Bursa da benim için bu şehirlerden biriydi.
Bu tatilde zaman ayırdım. Güzel bir ilkbahar havası eşliğinde gezme fırsatım oldu.
Her gezi yaptığımda ister istemez gözlemlerim oluyor.
Bazen paylaşırım bu gözlemlerimi bazen de paylaşmam.
Ama beyin kameram filmler çeker, şeritler oynatır, notlar alır ve tamamına erişim ister.
Güzellikleri de eyvahları da hatırlatır.
Yeşil Bursa, hani şehrin takım formasında ki yeşili olan, yeşillik takım formasında kalmasın boğulmasın isterim.

Boğduğumuz şehirlerden biri olmuş.
İçinde yaşadığınız şehri çıplak gözle göremezsiniz.
Kokusuna alışırsınız.
Sesine alışırsınız.
Her şey sıradanlaşır.
Fark edenlerden birileri çıkıp kolay kolay söylemez.

Öncelikli olarak 723 yıl önce kurulmuş, 623 yıl hüküm sürmüş Osmanlı imparatorluğunun kurulduğu kale içi surlarını seyir tepesini, Bursa’nın tarihi evlerini, bilinen tarihi bölgeleri gezme planı yaptık.
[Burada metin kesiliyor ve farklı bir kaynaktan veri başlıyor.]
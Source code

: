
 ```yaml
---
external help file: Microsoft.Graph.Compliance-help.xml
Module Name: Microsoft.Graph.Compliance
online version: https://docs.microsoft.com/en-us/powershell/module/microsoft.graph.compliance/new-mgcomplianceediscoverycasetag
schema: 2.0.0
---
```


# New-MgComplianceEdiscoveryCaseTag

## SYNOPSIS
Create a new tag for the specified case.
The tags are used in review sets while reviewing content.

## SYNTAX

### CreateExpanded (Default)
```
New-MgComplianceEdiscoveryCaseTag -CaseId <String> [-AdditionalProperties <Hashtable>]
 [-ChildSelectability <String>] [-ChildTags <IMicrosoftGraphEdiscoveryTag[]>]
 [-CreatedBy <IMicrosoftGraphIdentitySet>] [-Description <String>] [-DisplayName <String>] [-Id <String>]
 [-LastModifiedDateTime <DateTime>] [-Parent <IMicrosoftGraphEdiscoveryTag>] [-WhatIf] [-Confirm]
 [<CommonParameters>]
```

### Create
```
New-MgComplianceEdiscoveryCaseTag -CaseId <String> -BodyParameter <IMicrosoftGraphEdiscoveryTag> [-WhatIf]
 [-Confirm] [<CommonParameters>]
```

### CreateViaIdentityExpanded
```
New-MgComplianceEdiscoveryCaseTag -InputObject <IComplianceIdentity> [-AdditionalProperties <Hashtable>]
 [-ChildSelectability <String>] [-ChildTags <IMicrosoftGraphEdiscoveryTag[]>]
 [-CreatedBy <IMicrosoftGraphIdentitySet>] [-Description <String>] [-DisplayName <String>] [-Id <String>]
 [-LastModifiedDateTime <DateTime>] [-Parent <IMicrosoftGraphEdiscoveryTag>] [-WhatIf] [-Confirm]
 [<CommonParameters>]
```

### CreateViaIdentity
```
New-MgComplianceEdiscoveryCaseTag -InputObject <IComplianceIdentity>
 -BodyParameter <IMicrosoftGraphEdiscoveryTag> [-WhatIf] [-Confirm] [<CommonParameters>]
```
Bursa tarihi evlerinin daracık sokaklarından park etmiş araçlara sürtünmeden ağır ağır geçebildik. 20 dakikalık tur atarak sonunda otopark yeri bulabildik.
O zamandaki koşullarda şehri savunmak için tepeleri, yamaçları ve en keskin engebeli yerleri seçmeleri gerekiyormuş.
Yamaçta, yüksekte olmasına rağmen surlar yeni yapılardan ve sur içi yapılarından zor fark ediliyor. Surların arkasında dağın yamacında kurulu Pınarbaşı mahallesi ilk fotoğrafını çektiğim dikkatimi çeken mahalleydi. Üst üste kaydırılarak yapılmış ovayı seyreden gecekondu gökdeleniydi gördüğüm mahalle.

Saltanat kapısı,
Osman Gazi türbesi, Orhan Gazi türbesi, Saat kulesi ilk ziyaret ettiğimiz yerler oldu.
Kale surlarından Bursa’yı seyrettik. Balıkesir, İzmir yoluna genişleyen Bursa, neredeyse Mudanya’ya karışıyor. İstanbul yolu, Ankara yolundan, Uludağ’ın tepesinde noktalayıp şehrin dış sınırlarını çizdim.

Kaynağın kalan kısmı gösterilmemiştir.